Pointer Memory Allocation

• The return statement cannot return "Pointer" or "Reference" pointing to "stack memory" because the function body is automatically destroyed when it ends.

Char * func (void)

{

Char STR [] = "Hellow world ";
// STR memory is on the stack

Return STR; // Error

}

Void test4 (void)

{

Char * STR = NULL;

STR = getstring ();

// STR content is Spam

Cout <STR <Endl;

}

Although STR points to the address of "Hellow world" in the func function, when the function ends, the content pointed to by the pointer has been destroyed.

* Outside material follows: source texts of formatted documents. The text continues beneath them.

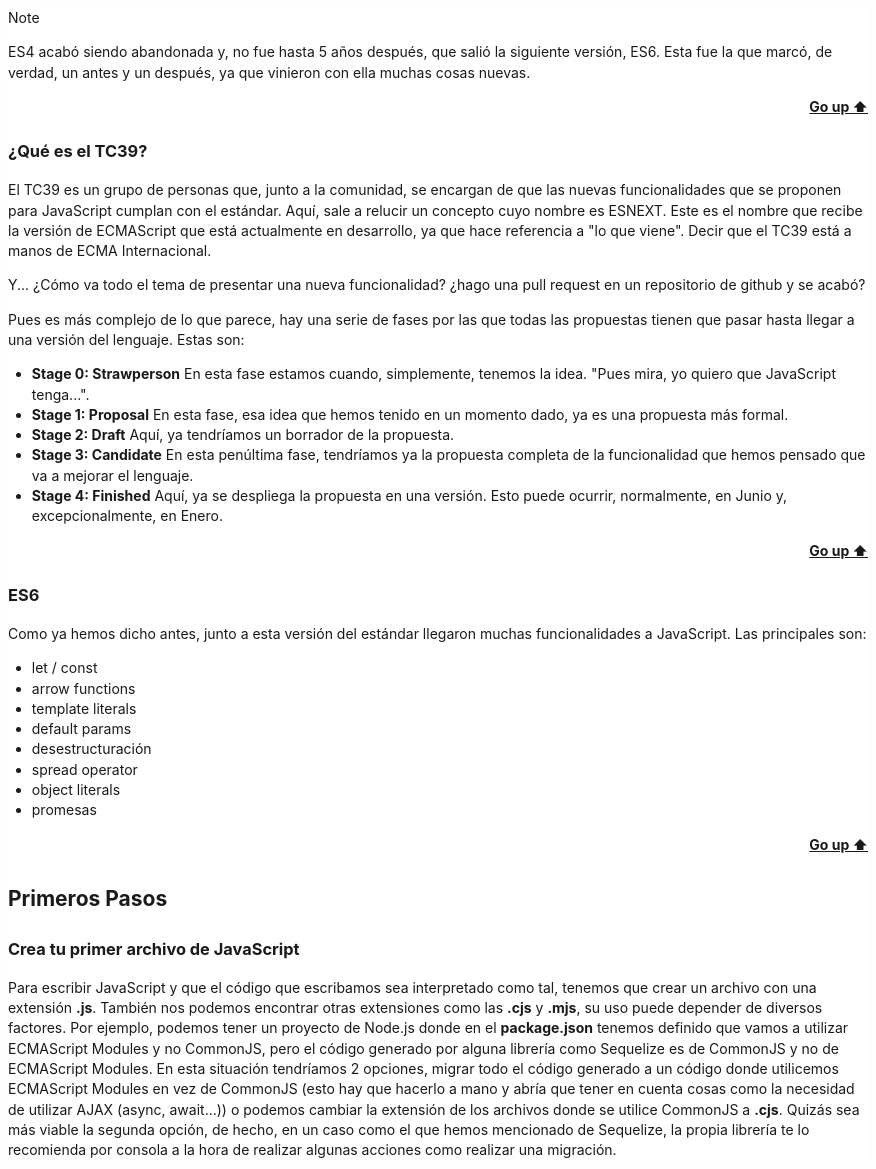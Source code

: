 > [!NOTE]
> ES4 acabó siendo abandonada y, no fue hasta 5 años después, que salió la siguiente versión, ES6. Esta fue la que marcó, de verdad, un antes y un después, ya que vinieron con ella muchas cosas nuevas.

<p align=right><a href="#aprende-javascript-desde-0"><strong>Go up ⬆</strong></a></p>

### ¿Qué es el TC39?
El TC39 es un grupo de personas que, junto a la comunidad, se encargan de que las nuevas funcionalidades que se proponen para JavaScript cumplan con el estándar. Aquí, sale a relucir un concepto cuyo nombre es ESNEXT. Este es el nombre que recibe la versión de ECMAScript que está actualmente en desarrollo, ya que hace referencia a "lo que viene". Decir que el TC39 está a manos de ECMA Internacional.

Y... ¿Cómo va todo el tema de presentar una nueva funcionalidad? ¿hago una pull request en un repositorio de github y se acabó?

Pues es más complejo de lo que parece, hay una serie de fases por las que todas las propuestas tienen que pasar hasta llegar a una versión del lenguaje. Estas son:
- **Stage 0: Strawperson**
  En esta fase estamos cuando, simplemente, tenemos la idea. "Pues mira, yo quiero que JavaScript tenga...".
- **Stage 1: Proposal**
  En esta fase, esa idea que hemos tenido en un momento dado, ya es una propuesta más formal.
- **Stage 2: Draft**
  Aquí, ya tendríamos un borrador de la propuesta.
- **Stage 3: Candidate**
  En esta penúltima fase, tendríamos ya la propuesta completa de la funcionalidad que hemos pensado que va a mejorar el lenguaje.
- **Stage 4: Finished**
  Aquí, ya se despliega la propuesta en una versión. Esto puede ocurrir, normalmente, en Junio y, excepcionalmente, en Enero.

<p align=right><a href="#aprende-javascript-desde-0"><strong>Go up ⬆</strong></a></p>

### ES6
Como ya hemos dicho antes, junto a esta versión del estándar llegaron muchas funcionalidades a JavaScript. Las principales son:
- let / const
- arrow functions
- template literals
- default params
- desestructuración
- spread operator
- object literals
- promesas

<p align=right><a href="#aprende-javascript-desde-0"><strong>Go up ⬆</strong></a></p>

## Primeros Pasos
### Crea tu primer archivo de JavaScript
Para escribir JavaScript y que el código que escribamos sea interpretado como tal, tenemos que crear un archivo con una extensión **.js**. También nos podemos encontrar otras extensiones como las **.cjs** y **.mjs**, su uso puede depender de diversos factores. Por ejemplo, podemos tener un proyecto de Node.js donde en el **package.json** tenemos definido que vamos a utilizar ECMAScript Modules y no CommonJS, pero el código generado por alguna librería como Sequelize es de CommonJS y no de ECMAScript Modules. En esta situación tendríamos 2 opciones, migrar todo el código generado a un código donde utilicemos ECMAScript Modules en vez de CommonJS (esto hay que hacerlo a mano y abría que tener en cuenta cosas como la necesidad de utilizar AJAX (async, await...)) o podemos cambiar la extensión de los archivos donde se utilice CommonJS a **.cjs**. Quizás sea más viable la segunda opción, de hecho, en un caso como el que hemos mencionado de Sequelize, la propia librería te lo recomienda por consola a la hora de realizar algunas acciones como realizar una migración.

Char * getmemory (INT num)

{

Char * P = (char *) malloc (sizeof (char) * num );

Return P;

}

Void main (void)

{

Char * STR = NULL;

STR = getmemory (100 );

Strcpy (STR, "Hello world! ");

Cout <STR <Endl;

Free (STR); STR = NULL;

}

In this example, p is the heap memory pointer. In C, the memory allocated through malloc is directed to the heap. The memory dynamically applied by malloc or new is the memory on the heap.

• How to transmit pointer parameters to memory

If the function parameter is a pointer, do not expect this pointer to apply for dynamic memory. In example 1, The getmemory (STR, 200) Statement of the test function does not enable STR to obtain the expected memory. STR is still null. Why?

/* = ======= */

Void getmemory (char * P,
Int num)

{

P = (char *) malloc (sizeof (char) * num );

}

Void test (void)

{

Char * STR = NULL;

Getmemory (STR, 100 );

// STR is still nullstrcpy (STR, "hello ");

// Running error

}

The fault lies in the getmemory function.The compiler always needs to make a temporary copy for each parameter of the function. The copy of the pointer parameter P is _ p, and the compiler makes _ p = P.If the program in the function body modifies the content of _ p, the content of parameter P is modified accordingly. This is why pointers can be used as output parameters. In this example, _ P applied for a new memory, but changed the memory address indicated by _ p, but P was not changed at all. Therefore, the getmemory function cannot output anything. In fact, every execution of getmemory
A piece of memory will be leaked because the free memory is not released. If you have to use the pointer parameter to request memory, you should use "pointer to Pointer" instead ",

See example 2.

Void getmemory2 (char ** P,
Int num)

{

* P = (char *) malloc (sizeof (char) * num );

}

Void Test2 (void)

{

Char * STR = NULL;

Getmemory2 (& STR, 100 );

// Note that the parameter is & STR, not strstrcpy (STR, "hello ");

Cout <STR <Endl;

Free (STR );

}

Because the concept of "pointer to Pointer" is not easy to understand, we can use function return values to transmit dynamic memory. This method is simpler. See example 3.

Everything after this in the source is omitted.